Comment 14 Stefan Schimanski 2020-08-03 10:20:06 UTC

There is network-checker for exactly these kind of issue. @Luis how would this show up to the admin? Is there some alerting if the outages noticed by network-checker become really bad? If yes, I tend to close this with CURRENT_VERSION.

Comment 15 Luis Sanchez 2020-08-03 21:02:14 UTC

The network checker, check-endpoints, would detect outages and report events in similar cases. In addition to the events, there are podnetworkconnectivity check resources with historical details of outages.

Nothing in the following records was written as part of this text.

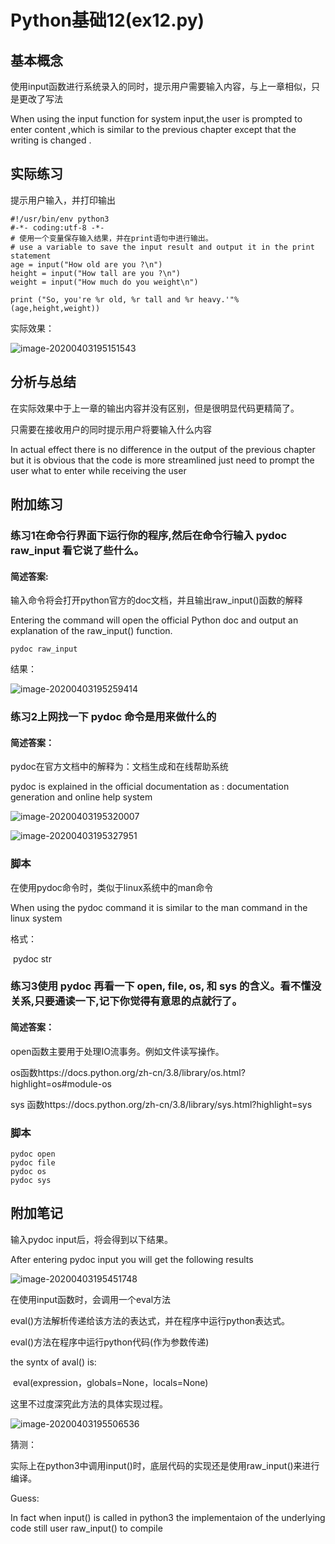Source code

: # Python基础12(ex12.py)

## 基本概念

使用input函数进行系统录入的同时，提示用户需要输入内容，与上一章相似，只是更改了写法

When using the input function for system input,the user is prompted to enter content ,which is similar to the previous chapter except that the writing is changed .

## 实际练习

提示用户输入，并打印输出

```
#!/usr/bin/env python3
#-*- coding:utf-8 -*-
# 使用一个变量保存输入结果，并在print语句中进行输出。
# use a variable to save the input result and output it in the print statement
age = input("How old are you ?\n")
height = input("How tall are you ?\n")
weight = input("How much do you weight\n")

print ("So, you're %r old, %r tall and %r heavy.'"%(age,height,weight))
```

实际效果：

![image-20200403195151543](ex12.assets/image-20200403195151543.png)

## 分析与总结

在实际效果中于上一章的输出内容并没有区别，但是很明显代码更精简了。

只需要在接收用户的同时提示用户将要输入什么内容

In actual effect there is no difference in the output of the previous chapter but it is obvious that the code is more streamlined just need to prompt the user what to enter while receiving the user

## 附加练习

### 练习1在命令行界面下运行你的程序,然后在命令行输入 pydoc raw_input 看它说了些什么。

#### 简述答案:

输入命令将会打开python官方的doc文档，并且输出raw_input()函数的解释

Entering the command will open the official Python doc and output an explanation of the raw_input() function.

```
pydoc raw_input
```

结果：

![image-20200403195259414](ex12.assets/image-20200403195259414.png)



### 练习2上网找一下 pydoc 命令是用来做什么的

#### 简述答案：

pydoc在官方文档中的解释为：文档生成和在线帮助系统

pydoc is explained in the official documentation as : documentation generation and online help system

![image-20200403195320007](ex12.assets/image-20200403195320007.png)

![image-20200403195327951](ex12.assets/image-20200403195327951.png)

### 脚本

在使用pydoc命令时，类似于linux系统中的man命令

When using the pydoc command it is similar to the man command in the linux system

格式：

​	pydoc str 

### 练习3使用 pydoc 再看一下 open, file, os, 和 sys 的含义。看不懂没关系,只要通读一下,记下你觉得有意思的点就行了。

#### 简述答案：

open函数主要用于处理IO流事务。例如文件读写操作。

os函数https://docs.python.org/zh-cn/3.8/library/os.html?highlight=os#module-os

sys 函数https://docs.python.org/zh-cn/3.8/library/sys.html?highlight=sys

### 脚本

```
pydoc open
pydoc file
pydoc os
pydoc sys
```

## 附加笔记

输入pydoc input后，将会得到以下结果。

After entering pydoc input you will get the following results

![image-20200403195451748](ex12.assets/image-20200403195451748.png)

在使用input函数时，会调用一个eval方法

eval()方法解析传递给该方法的表达式，并在程序中运行python表达式。

eval()方法在程序中运行python代码(作为参数传递)

the syntx of aval() is:

​	eval(expression，globals=None，locals=None)

这里不过度深究此方法的具体实现过程。

![image-20200403195506536](ex12.assets/image-20200403195506536.png)

猜测：

实际上在python3中调用input()时，底层代码的实现还是使用raw_input()来进行编译。

Guess:

In fact when input() is called in python3 the implementaion of the underlying code still user raw_input() to compile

Comment 16 W. Trevor King 2020-08-03 23:10:46 UTC

So [1] is a 4.5.4 -> 4.6.0-0.ci-2020-08-03-103018 CI update dying on (as far as the CVO was concerned) APIServerDeploymentDegraded 10h ago.  'Monitor cluster while tests execute' gathered 80 error-level events on that run.  Those errors include:

$ curl -s https://storage.googleapis.com/origin-ci-test/logs/release-openshift-origin-installer-e2e-aws-upgrade/1290235003745079296/build-log.txt | grep 'clusteroperator/.*changed.*APIServerDeploymentDegraded' | head -n1
Aug 03 11:12:24.362 I ns/openshift-apiserver-operator deployment/openshift-apiserver-operator reason/OperatorStatusChanged Status for clusteroperator/openshift-apiserver changed: Degraded message changed from "" to "APIServerDeploymentDegraded: 1 of 3 requested instances are unavailable for apiserver.openshift-apiserver",Progressing message changed from "OperatorConfigProgressing: openshiftapiserveroperatorconfigs/instance: observed generation is 3, desired generation is 4.\nAPIServerDeploymentProgressing: deployment/apiserver.openshift-apiserver: observed generation is 3, desired generation is 4." to "OperatorConfigProgressing: openshiftapiserveroperatorconfigs/instance: observed generation is 3, desired generation is 4.\nAPIServerDeploymentProgressing: deployment/apiserver.openshift-apiserver: observed generation is 4, desired generation is 5."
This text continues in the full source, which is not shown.